● Entries shown
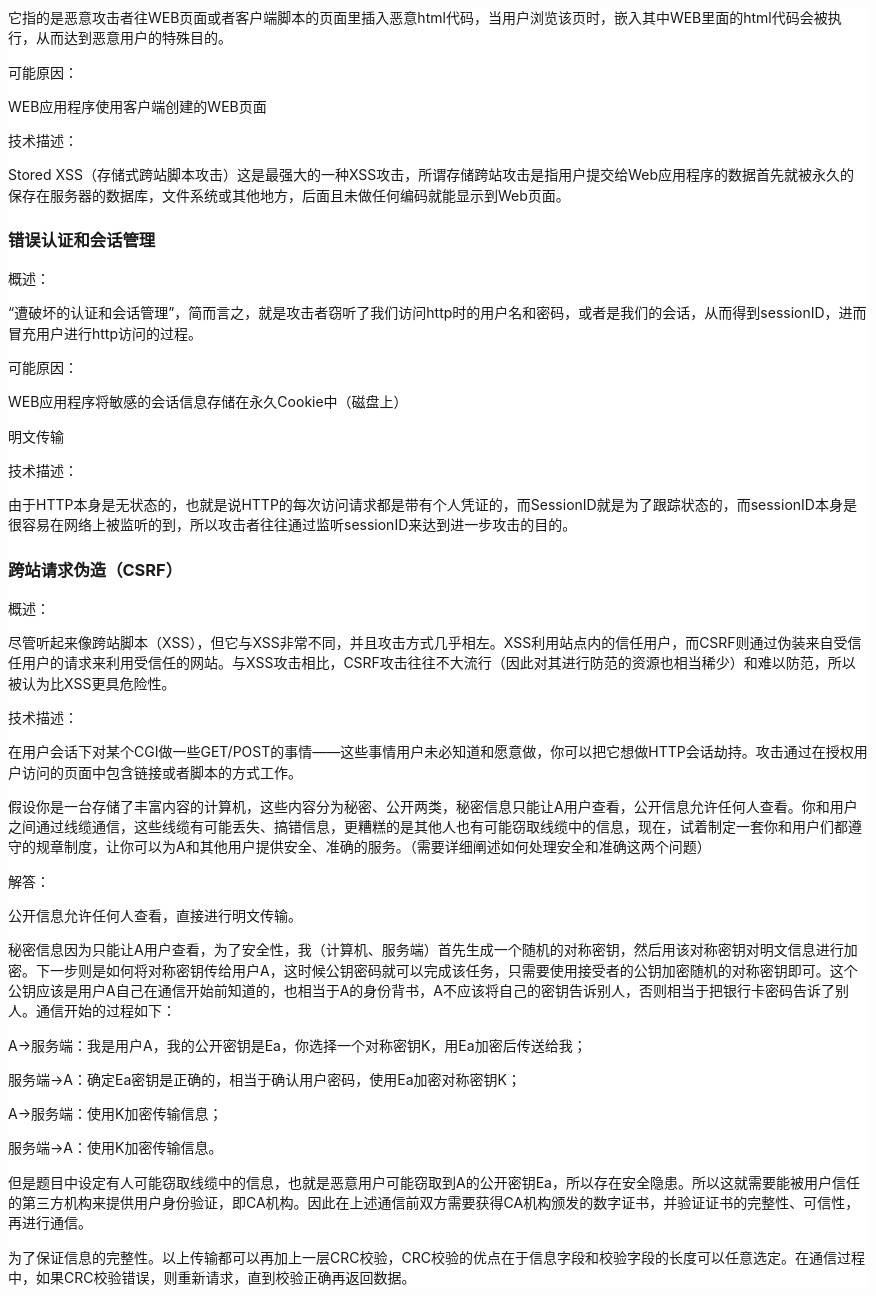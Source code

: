 它指的是恶意攻击者往WEB页面或者客户端脚本的页面里插入恶意html代码，当用户浏览该页时，嵌入其中WEB里面的html代码会被执行，从而达到恶意用户的特殊目的。

可能原因：

WEB应用程序使用客户端创建的WEB页面

技术描述：

Stored XSS（存储式跨站脚本攻击）这是最强大的一种XSS攻击，所谓存储跨站攻击是指用户提交给Web应用程序的数据首先就被永久的保存在服务器的数据库，文件系统或其他地方，后面且未做任何编码就能显示到Web页面。

### 错误认证和会话管理

概述：

“遭破坏的认证和会话管理”，简而言之，就是攻击者窃听了我们访问http时的用户名和密码，或者是我们的会话，从而得到sessionID，进而冒充用户进行http访问的过程。

可能原因：

WEB应用程序将敏感的会话信息存储在永久Cookie中（磁盘上）

明文传输

技术描述：

由于HTTP本身是无状态的，也就是说HTTP的每次访问请求都是带有个人凭证的，而SessionID就是为了跟踪状态的，而sessionID本身是很容易在网络上被监听的到，所以攻击者往往通过监听sessionID来达到进一步攻击的目的。

### 跨站请求伪造（CSRF）

概述：

尽管听起来像跨站脚本（XSS），但它与XSS非常不同，并且攻击方式几乎相左。XSS利用站点内的信任用户，而CSRF则通过伪装来自受信任用户的请求来利用受信任的网站。与XSS攻击相比，CSRF攻击往往不大流行（因此对其进行防范的资源也相当稀少）和难以防范，所以被认为比XSS更具危险性。

技术描述：

在用户会话下对某个CGI做一些GET/POST的事情——这些事情用户未必知道和愿意做，你可以把它想做HTTP会话劫持。攻击通过在授权用户访问的页面中包含链接或者脚本的方式工作。

假设你是一台存储了丰富内容的计算机，这些内容分为秘密、公开两类，秘密信息只能让A用户查看，公开信息允许任何人查看。你和用户之间通过线缆通信，这些线缆有可能丢失、搞错信息，更糟糕的是其他人也有可能窃取线缆中的信息，现在，试着制定一套你和用户们都遵守的规章制度，让你可以为A和其他用户提供安全、准确的服务。（需要详细阐述如何处理安全和准确这两个问题）

解答：

公开信息允许任何人查看，直接进行明文传输。

秘密信息因为只能让A用户查看，为了安全性，我（计算机、服务端）首先生成一个随机的对称密钥，然后用该对称密钥对明文信息进行加密。下一步则是如何将对称密钥传给用户A，这时候公钥密码就可以完成该任务，只需要使用接受者的公钥加密随机的对称密钥即可。这个公钥应该是用户A自己在通信开始前知道的，也相当于A的身份背书，A不应该将自己的密钥告诉别人，否则相当于把银行卡密码告诉了别人。通信开始的过程如下：

A→服务端：我是用户A，我的公开密钥是Ea，你选择一个对称密钥K，用Ea加密后传送给我；

服务端→A：确定Ea密钥是正确的，相当于确认用户密码，使用Ea加密对称密钥K；

A→服务端：使用K加密传输信息；

服务端→A：使用K加密传输信息。

但是题目中设定有人可能窃取线缆中的信息，也就是恶意用户可能窃取到A的公开密钥Ea，所以存在安全隐患。所以这就需要能被用户信任的第三方机构来提供用户身份验证，即CA机构。因此在上述通信前双方需要获得CA机构颁发的数字证书，并验证证书的完整性、可信性，再进行通信。

为了保证信息的完整性。以上传输都可以再加上一层CRC校验，CRC校验的优点在于信息字段和校验字段的长度可以任意选定。在通信过程中，如果CRC校验错误，则重新请求，直到校验正确再返回数据。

● Task objective
In the listing above, find the line holding "### 跨站请求伪造（CSRF）" and the line holding "但是题目中设定有人可能窃取线", then output those two lines and every line between them exactly.

● Expected output
### 跨站请求伪造（CSRF）

概述：

尽管听起来像跨站脚本（XSS），但它与XSS非常不同，并且攻击方式几乎相左。XSS利用站点内的信任用户，而CSRF则通过伪装来自受信任用户的请求来利用受信任的网站。与XSS攻击相比，CSRF攻击往往不大流行（因此对其进行防范的资源也相当稀少）和难以防范，所以被认为比XSS更具危险性。

技术描述：

在用户会话下对某个CGI做一些GET/POST的事情——这些事情用户未必知道和愿意做，你可以把它想做HTTP会话劫持。攻击通过在授权用户访问的页面中包含链接或者脚本的方式工作。

假设你是一台存储了丰富内容的计算机，这些内容分为秘密、公开两类，秘密信息只能让A用户查看，公开信息允许任何人查看。你和用户之间通过线缆通信，这些线缆有可能丢失、搞错信息，更糟糕的是其他人也有可能窃取线缆中的信息，现在，试着制定一套你和用户们都遵守的规章制度，让你可以为A和其他用户提供安全、准确的服务。（需要详细阐述如何处理安全和准确这两个问题）

解答：

公开信息允许任何人查看，直接进行明文传输。

秘密信息因为只能让A用户查看，为了安全性，我（计算机、服务端）首先生成一个随机的对称密钥，然后用该对称密钥对明文信息进行加密。下一步则是如何将对称密钥传给用户A，这时候公钥密码就可以完成该任务，只需要使用接受者的公钥加密随机的对称密钥即可。这个公钥应该是用户A自己在通信开始前知道的，也相当于A的身份背书，A不应该将自己的密钥告诉别人，否则相当于把银行卡密码告诉了别人。通信开始的过程如下：

A→服务端：我是用户A，我的公开密钥是Ea，你选择一个对称密钥K，用Ea加密后传送给我；

服务端→A：确定Ea密钥是正确的，相当于确认用户密码，使用Ea加密对称密钥K；

A→服务端：使用K加密传输信息；

服务端→A：使用K加密传输信息。

但是题目中设定有人可能窃取线缆中的信息，也就是恶意用户可能窃取到A的公开密钥Ea，所以存在安全隐患。所以这就需要能被用户信任的第三方机构来提供用户身份验证，即CA机构。因此在上述通信前双方需要获得CA机构颁发的数字证书，并验证证书的完整性、可信性，再进行通信。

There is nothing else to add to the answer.